What Is Perimenopause?

A nurse explains what your doctor probably did not.

You are not losing your mind. Let me start there.

If you found this at midnight with your heart racing and your sheets soaked and a voice in your head whispering “something is really wrong with me,” I want you to take a breath. I know exactly where you are. I am Valorie. I am a nurse. I am 48. And I am in perimenopause right alongside you.

What perimenopause actually is

Perimenopause is the transitional phase before menopause. It can last 4 to 10 years. And it can start in your late 30s. Not your 50s.

Menopause is a single point in time. Twelve consecutive months without a period. The average age is 51. Everything before that is perimenopause.

A 38-year-old woman with regular periods can absolutely be in perimenopause. She can be experiencing hot flashes, brain fog, anxiety, and weight gain while her doctor says her labs are normal and she is “too young.” She is not too young. Nobody told her.

What is happening in your body

Progesterone drops first. It is your calming hormone. When it drops, your nervous system loses its brakes. That is why anxiety shows up out of nowhere. That is why your heart races for no reason. It is not psychological. It is biochemical.

Estrogen fluctuates wildly. Before it drops permanently, it surges and crashes. One week higher than ever. The next week it plummets. Estrogen fuels BDNF, which helps keep your neurons firing. When it fluctuates, your brain has less fuel. That is brain fog. That is why you lose words mid-sentence. It is not dementia. It is estrogen.

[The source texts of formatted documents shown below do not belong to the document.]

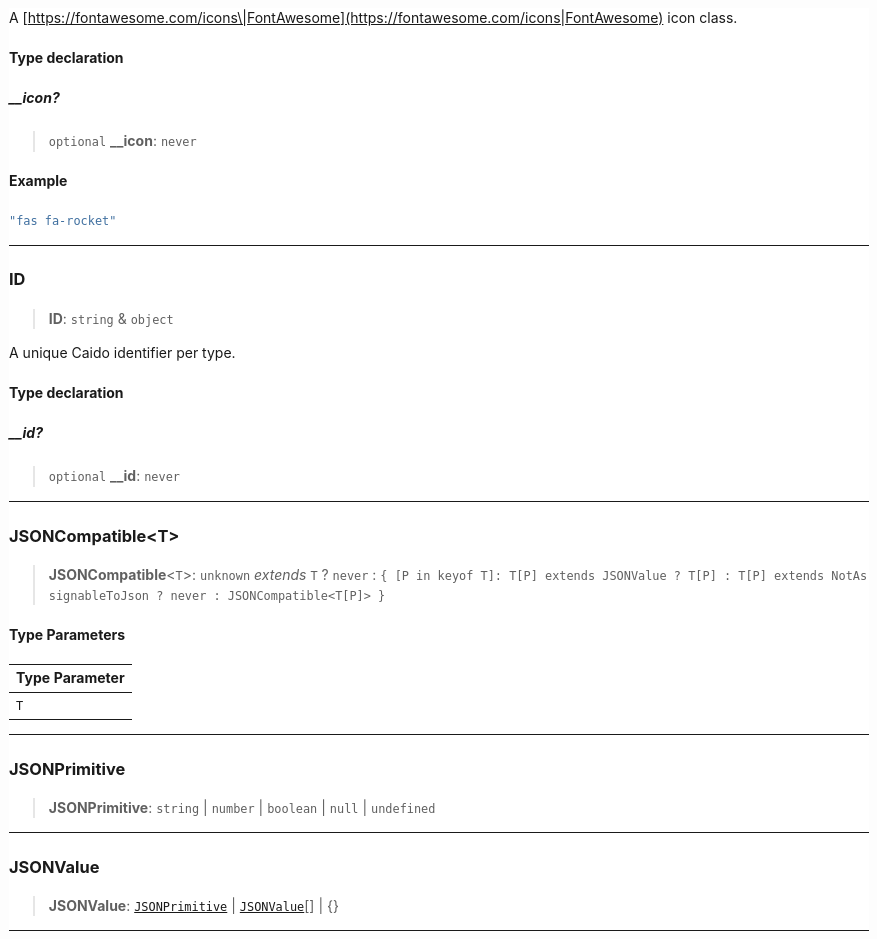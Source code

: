 A [https://fontawesome.com/icons\|FontAwesome](https://fontawesome.com/icons|FontAwesome) icon class.

#### Type declaration

##### \_\_icon?

> `optional` **\_\_icon**: `never`

#### Example

```ts
"fas fa-rocket"
```

***

### ID

> **ID**: `string` & `object`

A unique Caido identifier per type.

#### Type declaration

##### \_\_id?

> `optional` **\_\_id**: `never`

***

### JSONCompatible\<T\>

> **JSONCompatible**\<`T`\>: `unknown` *extends* `T` ? `never` : `{ [P in keyof T]: T[P] extends JSONValue ? T[P] : T[P] extends NotAssignableToJson ? never : JSONCompatible<T[P]> }`

#### Type Parameters

| Type Parameter |
| ------ |
| `T` |

***

### JSONPrimitive

> **JSONPrimitive**: `string` \| `number` \| `boolean` \| `null` \| `undefined`

***

### JSONValue

> **JSONValue**: [`JSONPrimitive`](index.md#jsonprimitive) \| [`JSONValue`](index.md#jsonvalue)[] \| \{\}

***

Testosterone declines gradually. It supports muscle mass, bone density, libido, and energy. When it drops, you feel flat. Tired in a way sleep does not fix.

The symptoms nobody warned you about

Hot flashes and night sweats. Anxiety from nowhere. Brain fog so strong you Google early-onset dementia. Insomnia. Weight gain around the middle. Joint pain and stiffness. Skin thinning and collagen loss. Heart palpitations. Mood swings. Irregular periods. Decreased libido. Urinary changes. Fatigue that sleep does not fix.

There are over 30 documented symptoms. Every single one has a biological explanation.

Why your doctor might not help

Medical schools spend almost no time on menopause education. Your labs might come back “normal” because perimenopause hormones fluctuate so dramatically that a single blood draw is like photographing a roller coaster and calling it flat.

Perimenopause is a clinical diagnosis. Based on symptoms, age, and history. Not just a lab value. If your doctor dismisses you, find a new doctor.

What you can do

Talk to your doctor about HRT. It is the gold standard for severe symptoms. The fear is based on outdated science. You deserve an informed conversation.

GLP-1s like semaglutide and tirzepatide are helping women address the metabolic changes that come with midlife. That weight around your middle is not your fault. It is your metabolism shifting.

Peptide therapy is emerging for inflammation, collagen loss, and cellular energy. As a nurse I help women navigate these options so they can have informed conversations with their providers.

Targeted supplements fill the daily gaps. I built Hebe Wellness because I could not find the right ingredients at the right doses. RESTORED for hot flashes, brain fog, mood, and energy. Ashwagandha Plus for anxiety and cortisol. Magnesium Glycinate for sleep. Every milligram on the label. No proprietary blends.

Move your body. Strength training is the most important exercise during perimenopause. Prioritize sleep. Manage stress actively.

You are not alone

1.3 million women enter perimenopause every year. Most think something is wrong with them. Most are dismissed by their doctors.

You are not crazy. You are not broken. You are not too young. And you do not have to just deal with it.

I am Valorie. I am a nurse. I am 48. And I refuse to be quiet about it.